**Data items:**
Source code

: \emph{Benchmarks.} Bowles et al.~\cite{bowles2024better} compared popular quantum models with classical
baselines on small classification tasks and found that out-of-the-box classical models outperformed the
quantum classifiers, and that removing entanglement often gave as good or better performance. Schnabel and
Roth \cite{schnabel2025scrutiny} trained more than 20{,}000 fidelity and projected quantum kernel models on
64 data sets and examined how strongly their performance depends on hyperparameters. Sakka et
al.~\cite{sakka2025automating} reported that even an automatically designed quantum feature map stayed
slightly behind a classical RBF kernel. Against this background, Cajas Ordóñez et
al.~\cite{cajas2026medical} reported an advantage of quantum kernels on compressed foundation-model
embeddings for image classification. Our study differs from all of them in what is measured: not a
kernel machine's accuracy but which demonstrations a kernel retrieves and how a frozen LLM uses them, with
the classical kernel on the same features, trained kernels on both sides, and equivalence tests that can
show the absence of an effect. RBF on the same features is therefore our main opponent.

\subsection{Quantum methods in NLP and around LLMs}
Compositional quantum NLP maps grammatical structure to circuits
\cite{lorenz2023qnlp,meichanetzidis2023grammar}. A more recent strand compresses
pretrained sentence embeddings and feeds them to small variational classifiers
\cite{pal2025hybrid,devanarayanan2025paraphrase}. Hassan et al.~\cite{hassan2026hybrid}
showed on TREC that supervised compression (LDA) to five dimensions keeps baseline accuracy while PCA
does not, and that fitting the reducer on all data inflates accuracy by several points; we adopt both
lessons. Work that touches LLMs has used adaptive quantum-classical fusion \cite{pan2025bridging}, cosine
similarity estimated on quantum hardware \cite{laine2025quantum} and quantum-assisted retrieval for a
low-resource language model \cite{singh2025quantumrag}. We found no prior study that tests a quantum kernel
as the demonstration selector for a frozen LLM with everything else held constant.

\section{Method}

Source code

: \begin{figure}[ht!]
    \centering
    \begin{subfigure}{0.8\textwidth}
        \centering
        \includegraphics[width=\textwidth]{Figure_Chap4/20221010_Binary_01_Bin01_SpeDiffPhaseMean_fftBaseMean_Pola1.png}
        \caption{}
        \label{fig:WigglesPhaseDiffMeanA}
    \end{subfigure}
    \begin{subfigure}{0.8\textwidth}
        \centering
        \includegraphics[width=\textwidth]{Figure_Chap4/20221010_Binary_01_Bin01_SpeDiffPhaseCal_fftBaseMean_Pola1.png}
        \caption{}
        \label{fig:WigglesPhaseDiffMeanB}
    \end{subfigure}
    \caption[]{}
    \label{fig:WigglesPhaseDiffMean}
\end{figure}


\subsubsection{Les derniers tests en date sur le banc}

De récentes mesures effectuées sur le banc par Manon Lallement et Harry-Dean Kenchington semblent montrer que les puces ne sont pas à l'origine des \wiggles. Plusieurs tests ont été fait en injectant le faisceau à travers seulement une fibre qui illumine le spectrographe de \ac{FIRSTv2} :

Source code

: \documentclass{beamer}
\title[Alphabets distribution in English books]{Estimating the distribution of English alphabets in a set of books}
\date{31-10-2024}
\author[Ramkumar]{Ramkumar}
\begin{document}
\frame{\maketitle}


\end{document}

**Work required:**
Where in the entries above does the word "frozen" appear? Copy each line that has it.

**Answer section:**
kernel machine's accuracy but which demonstrations a kernel retrieves and how a frozen LLM uses them, with
as the demonstration selector for a frozen LLM with everything else held constant.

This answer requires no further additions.